Exercise goal: Return only the lines from the top of the data down to the one that holds "# Vermont Zoning Atlas", both included, without any pictures.

= Beginning of Section =

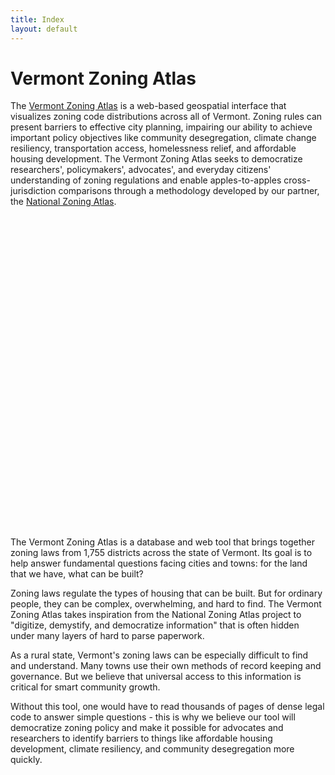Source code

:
 ```yaml
---
title: Index
layout: default
---
```

<head>
  <link rel="stylesheet" href="https://unpkg.com/leaflet/dist/leaflet.css" />
  <script src="https://unpkg.com/leaflet/dist/leaflet.js"></script>
  <script src="https://unpkg.com/flatgeobuf@3.26.2/dist/flatgeobuf-geojson.min.js"></script>
</head>


# Vermont Zoning Atlas

The [Vermont Zoning Atlas](https://www.zoningatlas.org/vermont) is a web-based geospatial interface that visualizes zoning code distributions across all of Vermont. Zoning rules can present barriers to effective city planning, impairing our ability to achieve important policy objectives like community desegregation, climate change resiliency, transportation access, homelessness relief, and affordable housing development. The Vermont Zoning Atlas seeks to democratize researchers', policymakers', advocates', and everyday citizens' understanding of zoning regulations and enable apples-to-apples cross-jurisdiction comparisons through a methodology developed by our partner, the [National Zoning Atlas](https://www.zoningatlas.org/).




<div id="map" style="height: 500px;"></div>

<script>
  // Initialize the map
  var map = L.map('map').setView([43.951, -72.756], 7);

  // Add a tile layer to the map
  L.tileLayer('https://{s}.tile.openstreetmap.org/{z}/{x}/{y}.png', {
    attribution: '&copy; <a href="https://www.openstreetmap.org/copyright">OpenStreetMap</a> contributors'
  }).addTo(map);

  
  // Function to bind popups to each feature
  function onEachFeature(feature, layer) {
    if (feature.properties) {
      var popupContent = "<p><strong>Attributes:</strong></p>";
      for (var key in feature.properties) {
        popupContent += "<p>" + key + ": " + feature.properties[key] + "</p>";
      }
      layer.bindPopup(popupContent);
    }
  }

  // Fetch the GeoJSON data and add it to the map

  fetch('/data/vt-zoning-expanded-vermont.geojson')
    .then(response => response.json())
    .then(data => {
      L.geoJSON(data, {
        onEachFeature: onEachFeature
      }).addTo(map);
    })
    .catch(error => console.error('Error loading GeoJSON data:', error));
</script>




The Vermont Zoning Atlas is a database and web tool that brings together zoning laws from 1,755 districts across the state of Vermont. Its goal is to help answer fundamental questions facing cities and towns: for the land that we have, what can be built?

Zoning laws regulate the types of housing that can be built. But for ordinary people, they can be complex, overwhelming, and hard to find. The Vermont Zoning Atlas takes inspiration from the National Zoning Atlas project to "digitize, demystify, and democratize information" that is often hidden under many layers of hard to parse paperwork.

As a rural state, Vermont's zoning laws can be especially difficult to find and understand. Many towns use their own methods of record keeping and governance. But we believe that universal access to this information is critical for smart community growth.

Without this tool, one would have to read thousands of pages of dense legal code to answer simple questions - this is why we believe our tool will democratize zoning policy and make it possible for advocates and researchers to identify barriers to things like affordable housing development, climate resiliency, and community desegregation more quickly.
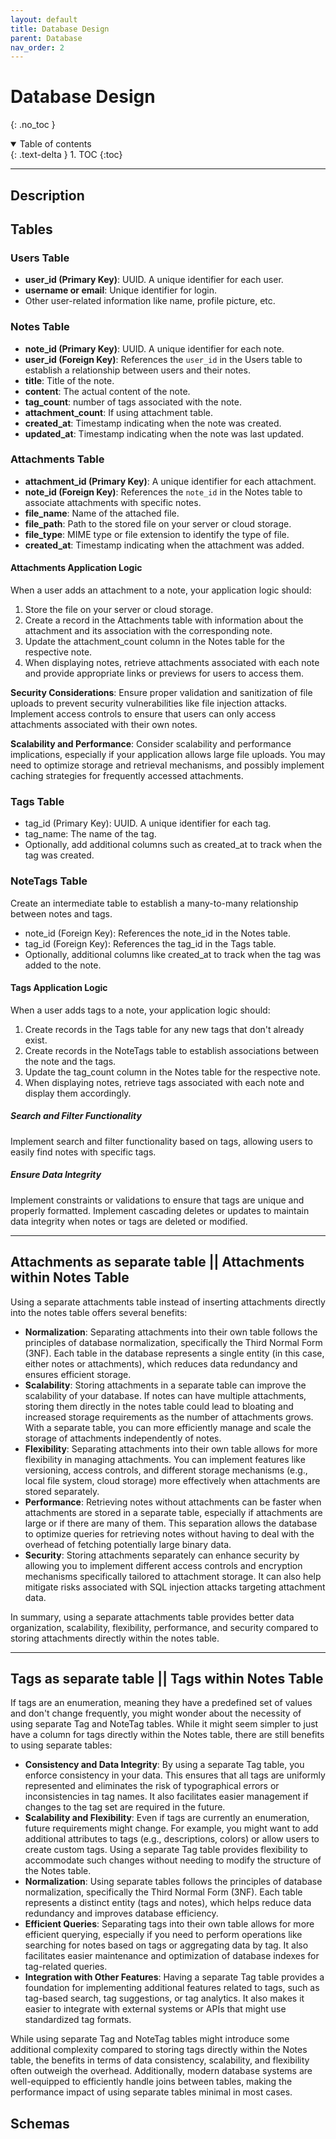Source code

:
 ```yaml
---
layout: default
title: Database Design
parent: Database
nav_order: 2
---
```


# Database Design
{: .no_toc }

<details open markdown="block">
  <summary>
    Table of contents
  </summary>
  {: .text-delta }
1. TOC
{:toc}
</details>

---

## Description


## Tables
### Users Table

- **user_id (Primary Key)**: UUID. A unique identifier for each user.
- **username or email**: Unique identifier for login.
- Other user-related information like name, profile picture, etc.

### Notes Table

- **note_id (Primary Key)**: UUID. A unique identifier for each note.
- **user_id (Foreign Key)**: References the ```user_id``` in the Users table to establish a relationship between users and their notes.
- **title**: Title of the note. 
- **content**: The actual content of the note.
- **tag_count**: number of tags associated with the note.
- **attachment_count**: If using attachment table.
- **created_at**: Timestamp indicating when the note was created. 
- **updated_at**: Timestamp indicating when the note was last updated.

### Attachments Table

- **attachment_id (Primary Key)**: A unique identifier for each attachment. 
- **note_id (Foreign Key)**: References the ```note_id``` in the Notes table to associate attachments with specific notes. 
- **file_name**: Name of the attached file. 
- **file_path**: Path to the stored file on your server or cloud storage. 
- **file_type**: MIME type or file extension to identify the type of file. 
- **created_at**: Timestamp indicating when the attachment was added.

#### Attachments Application Logic
When a user adds an attachment to a note, your application logic should:
1. Store the file on your server or cloud storage.
2. Create a record in the Attachments table with information about the attachment and its association with the corresponding note.
3. Update the attachment_count column in the Notes table for the respective note.
4. When displaying notes, retrieve attachments associated with each note and provide appropriate links or previews for users to access them.

**Security Considerations**: Ensure proper validation and sanitization of file uploads to prevent security vulnerabilities like file injection attacks.
Implement access controls to ensure that users can only access attachments associated with their own notes.

**Scalability and Performance**: Consider scalability and performance implications, especially if your application allows large file uploads. You may need to optimize storage and retrieval mechanisms, and possibly implement caching strategies for frequently accessed attachments.

### Tags Table
- tag_id (Primary Key): UUID. A unique identifier for each tag. 
- tag_name: The name of the tag. 
- Optionally, add additional columns such as created_at to track when the tag was created.

### NoteTags Table
Create an intermediate table to establish a many-to-many relationship between notes and tags.

- note_id (Foreign Key): References the note_id in the Notes table. 
- tag_id (Foreign Key): References the tag_id in the Tags table. 
- Optionally, additional columns like created_at to track when the tag was added to the note.

#### Tags Application Logic
When a user adds tags to a note, your application logic should:
1. Create records in the Tags table for any new tags that don't already exist. 
2. Create records in the NoteTags table to establish associations between the note and the tags.
3. Update the tag_count column in the Notes table for the respective note.
4. When displaying notes, retrieve tags associated with each note and display them accordingly.

##### Search and Filter Functionality
Implement search and filter functionality based on tags, allowing users to easily find notes with specific tags.

##### Ensure Data Integrity
Implement constraints or validations to ensure that tags are unique and properly formatted.
Implement cascading deletes or updates to maintain data integrity when notes or tags are deleted or modified.

---

## Attachments as separate table || Attachments within Notes Table
Using a separate attachments table instead of inserting attachments directly into the notes table offers several benefits:

- **Normalization**: Separating attachments into their own table follows the principles of database normalization, specifically the Third Normal Form (3NF). Each table in the database represents a single entity (in this case, either notes or attachments), which reduces data redundancy and ensures efficient storage.
- **Scalability**: Storing attachments in a separate table can improve the scalability of your database. If notes can have multiple attachments, storing them directly in the notes table could lead to bloating and increased storage requirements as the number of attachments grows. With a separate table, you can more efficiently manage and scale the storage of attachments independently of notes.
- **Flexibility**: Separating attachments into their own table allows for more flexibility in managing attachments. You can implement features like versioning, access controls, and different storage mechanisms (e.g., local file system, cloud storage) more effectively when attachments are stored separately.
- **Performance**: Retrieving notes without attachments can be faster when attachments are stored in a separate table, especially if attachments are large or if there are many of them. This separation allows the database to optimize queries for retrieving notes without having to deal with the overhead of fetching potentially large binary data.
- **Security**: Storing attachments separately can enhance security by allowing you to implement different access controls and encryption mechanisms specifically tailored to attachment storage. It can also help mitigate risks associated with SQL injection attacks targeting attachment data.

In summary, using a separate attachments table provides better data organization, scalability, flexibility, performance, and security compared to storing attachments directly within the notes table.

---

## Tags as separate table || Tags within Notes Table
If tags are an enumeration, meaning they have a predefined set of values and don't change frequently, you might wonder about the necessity of using separate Tag and NoteTag tables. While it might seem simpler to just have a column for tags directly within the Notes table, there are still benefits to using separate tables:

- **Consistency and Data Integrity**: By using a separate Tag table, you enforce consistency in your data. This ensures that all tags are uniformly represented and eliminates the risk of typographical errors or inconsistencies in tag names. It also facilitates easier management if changes to the tag set are required in the future.
- **Scalability and Flexibility**: Even if tags are currently an enumeration, future requirements might change. For example, you might want to add additional attributes to tags (e.g., descriptions, colors) or allow users to create custom tags. Using a separate Tag table provides flexibility to accommodate such changes without needing to modify the structure of the Notes table.
- **Normalization**: Using separate tables follows the principles of database normalization, specifically the Third Normal Form (3NF). Each table represents a distinct entity (tags and notes), which helps reduce data redundancy and improves database efficiency.
- **Efficient Queries**: Separating tags into their own table allows for more efficient querying, especially if you need to perform operations like searching for notes based on tags or aggregating data by tag. It also facilitates easier maintenance and optimization of database indexes for tag-related queries.
- **Integration with Other Features**: Having a separate Tag table provides a foundation for implementing additional features related to tags, such as tag-based search, tag suggestions, or tag analytics. It also makes it easier to integrate with external systems or APIs that might use standardized tag formats.

While using separate Tag and NoteTag tables might introduce some additional complexity compared to storing tags directly within the Notes table, the benefits in terms of data consistency, scalability, and flexibility often outweigh the overhead. Additionally, modern database systems are well-equipped to efficiently handle joins between tables, making the performance impact of using separate tables minimal in most cases.

## Schemas

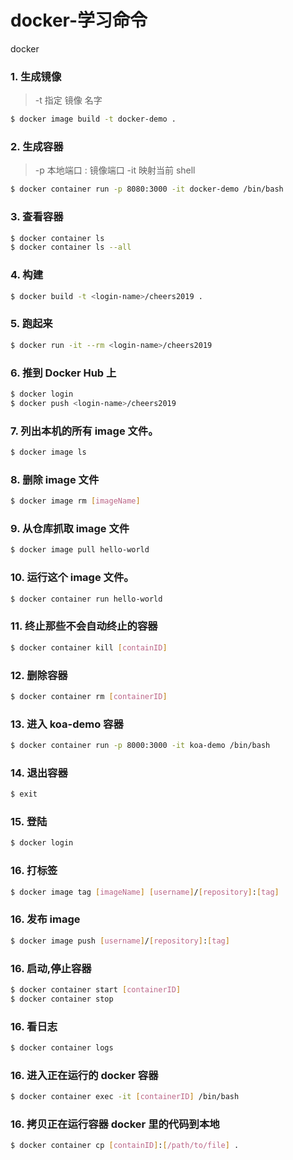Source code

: # docker-学习命令

docker

### 1. 生成镜像

> -t 指定 镜像 名字

```bash
$ docker image build -t docker-demo .
```

### 2. 生成容器

> -p 本地端口 : 镜像端口 -it 映射当前 shell

```bash
$ docker container run -p 8080:3000 -it docker-demo /bin/bash
```

### 3. 查看容器

```bash
$ docker container ls
$ docker container ls --all
```

### 4. 构建

```bash
$ docker build -t <login-name>/cheers2019 .
```

### 5. 跑起来

```bash
$ docker run -it --rm <login-name>/cheers2019
```

### 6. 推到 Docker Hub 上

```bash
$ docker login
$ docker push <login-name>/cheers2019
```

### 7. 列出本机的所有 image 文件。

```bash
$ docker image ls
```

### 8. 删除 image 文件

```bash
$ docker image rm [imageName]
```

### 9. 从仓库抓取 image 文件

```bash
$ docker image pull hello-world
```

### 10. 运行这个 image 文件。

```bash
$ docker container run hello-world
```

### 11. 终止那些不会自动终止的容器

```bash
$ docker container kill [containID]
```

### 12. 删除容器

```bash
$ docker container rm [containerID]
```

### 13. 进入 koa-demo 容器

```bash
$ docker container run -p 8000:3000 -it koa-demo /bin/bash
```

### 14. 退出容器

```bash
$ exit
```

### 15. 登陆

```bash
$ docker login
```

### 16. 打标签

```bash
$ docker image tag [imageName] [username]/[repository]:[tag]
```

### 16. 发布 image

```bash
$ docker image push [username]/[repository]:[tag]
```

### 16. 启动,停止容器

```bash
$ docker container start [containerID]
$ docker container stop
```

### 16. 看日志

```bash
$ docker container logs
```

### 16. 进入正在运行的 docker 容器

```bash
$ docker container exec -it [containerID] /bin/bash
```

### 16. 拷贝正在运行容器 docker 里的代码到本地

```bash
$ docker container cp [containID]:[/path/to/file] .
```
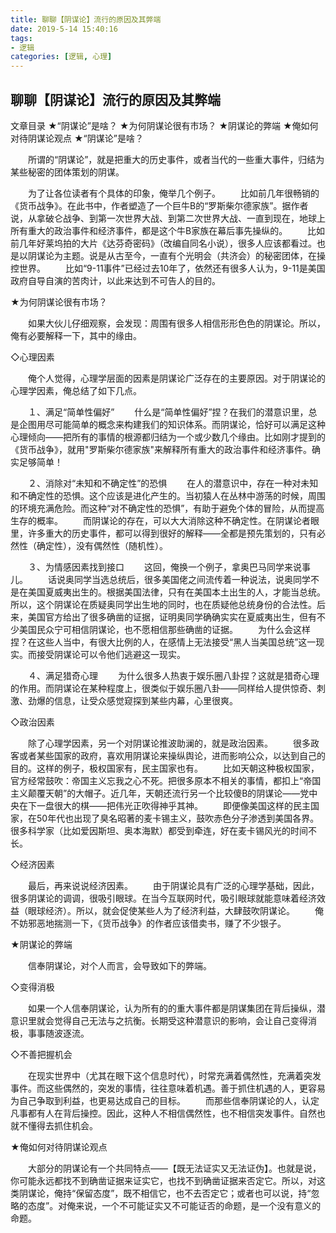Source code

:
 ```yaml
---
title: 聊聊【阴谋论】流行的原因及其弊端
date: 2019-5-14 15:40:16
tags:
- 逻辑
categories: [逻辑, 心理]
---
```


## 聊聊【阴谋论】流行的原因及其弊端
文章目录
★“阴谋论”是啥？
★为何阴谋论很有市场？
★阴谋论的弊端
★俺如何对待阴谋论观点
★“阴谋论”是啥？

　　所谓的“阴谋论”，就是把重大的历史事件，或者当代的一些重大事件，归结为某些秘密的团体策划的阴谋。

　　为了让各位读者有个具体的印象，俺举几个例子。
　　比如前几年很畅销的《货币战争》。在此书中，作者塑造了一个巨牛B的“罗斯柴尔德家族”。据作者说，从拿破仑战争、到第一次世界大战、到第二次世界大战、一直到现在，地球上所有重大的政治事件和经济事件，都是这个牛B家族在幕后事先操纵的。
　　比如前几年好莱坞拍的大片《达芬奇密码》（改编自同名小说），很多人应该都看过。也是以阴谋论为主题。说是从古至今，一直有个光明会（共济会）的秘密团体，在操控世界。
　　比如“9-11事件”已经过去10年了，依然还有很多人认为，9-11是美国政府自导自演的苦肉计，以此来达到不可告人的目的。


★为何阴谋论很有市场？

　　如果大伙儿仔细观察，会发现：周围有很多人相信形形色色的阴谋论。所以，俺有必要解释一下，其中的缘由。

◇心理因素

　　俺个人觉得，心理学层面的因素是阴谋论广泛存在的主要原因。对于阴谋论的心理学因素，俺总结了如下几点。

　　１、满足“简单性偏好”
　　什么是“简单性偏好”捏？在我们的潜意识里，总是企图用尽可能简单的概念来构建我们的知识体系。而阴谋论，恰好可以满足这种心理倾向——把所有的事情的根源都归结为一个或少数几个缘由。比如刚才提到的《货币战争》，就用"罗斯柴尔德家族"来解释所有重大的政治事件和经济事件。确实足够简单！

　　２、消除对“未知和不确定性”的恐惧
　　在人的潜意识中，存在一种对未知和不确定性的恐惧。这个应该是进化产生的。当初猿人在丛林中游荡的时候，周围的环境充满危险。而这种“对不确定性的恐惧”，有助于避免个体的冒险，从而提高生存的概率。
　　而阴谋论的存在，可以大大消除这种不确定性。在阴谋论者眼里，许多重大的历史事件，都可以得到很好的解释——全都是预先策划的，只有必然性（确定性），没有偶然性（随机性）。

　　３、为情感因素找到接口
　　这回，俺换一个例子，拿奥巴马同学来说事儿。
　　话说奥同学当选总统后，很多美国佬之间流传着一种说法，说奥同学不是在美国夏威夷出生的。根据美国法律，只有在美国本土出生的人，才能当总统。所以，这个阴谋论在质疑奥同学出生地的同时，也在质疑他总统身份的合法性。后来，美国官方给出了很多确凿的证据，证明奥同学确确实实在夏威夷出生，但有不少美国民众宁可相信阴谋论，也不愿相信那些确凿的证据。
　　为什么会这样捏？在这些人当中，有很大比例的人，在感情上无法接受“黑人当美国总统”这一现实。而接受阴谋论可以令他们逃避这一现实。

　　４、满足猎奇心理
　　为什么很多人热衷于娱乐圈八卦捏？这就是猎奇心理的作用。而阴谋论在某种程度上，很类似于娱乐圈八卦——同样给人提供惊奇、刺激、劲爆的信息，让受众感觉窥探到某些内幕，心里很爽。

◇政治因素

　　除了心理学因素，另一个对阴谋论推波助澜的，就是政治因素。
　　很多政客或者某些国家的政府，喜欢用阴谋论来操纵舆论，进而影响公众，以达到自己的目的。这样的例子，极权国家有，民主国家也有。
　　比如天朝这种极权国家，官方经常鼓吹：帝国主义忘我之心不死。把很多原本不相关的事情，都扣上“帝国主义颠覆天朝”的大帽子。近几年，天朝还流行另一个比较傻B的阴谋论——党中央在下一盘很大的棋——把伟光正吹得神乎其神。
　　即便像美国这样的民主国家，在50年代也出现了臭名昭著的麦卡锡主义，鼓吹赤色分子渗透到美国各界。很多科学家（比如爱因斯坦、奥本海默）都受到牵连，好在麦卡锡风光的时间不长。

◇经济因素

　　最后，再来说说经济因素。
　　由于阴谋论具有广泛的心理学基础，因此，很多阴谋论的调调，很吸引眼球。在当今互联网时代，吸引眼球就能意味着经济效益（眼球经济）。所以，就会促使某些人为了经济利益，大肆鼓吹阴谋论。
　　俺不妨邪恶地揣测一下，《货币战争》的作者应该借卖书，赚了不少银子。


★阴谋论的弊端

　　信奉阴谋论，对个人而言，会导致如下的弊端。

◇变得消极

　　如果一个人信奉阴谋论，认为所有的的重大事件都是阴谋集团在背后操纵，潜意识里就会觉得自己无法与之抗衡。长期受这种潜意识的影响，会让自己变得消极，事事随波逐流。

◇不善把握机会

　　在现实世界中（尤其在眼下这个信息时代），时常充满着偶然性，充满着突发事件。而这些偶然的，突发的事情，往往意味着机遇。善于抓住机遇的人，更容易为自己争取到利益，也更易达成自己的目标。
　　而那些信奉阴谋论的人，认定凡事都有人在背后操控。因此，这种人不相信偶然性，也不相信突发事件。自然也就不懂得去抓住机会。


★俺如何对待阴谋论观点

　　大部分的阴谋论有一个共同特点——【既无法证实又无法证伪】。也就是说，你可能永远都找不到确凿证据来证实它，也找不到确凿证据来否定它。所以，对这类阴谋论，俺持“保留态度”，既不相信它，也不去否定它；或者也可以说，持“忽略的态度”。对俺来说，一个不可能证实又不可能证否的命题，是一个没有意义的命题。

= End of Section =

Answer to this problem:
Source code

:
 ```yaml
---
title: Index
layout: default
---
```

<head>
  <link rel="stylesheet" href="https://unpkg.com/leaflet/dist/leaflet.css" />
  <script src="https://unpkg.com/leaflet/dist/leaflet.js"></script>
  <script src="https://unpkg.com/flatgeobuf@3.26.2/dist/flatgeobuf-geojson.min.js"></script>
</head>


# Vermont Zoning Atlas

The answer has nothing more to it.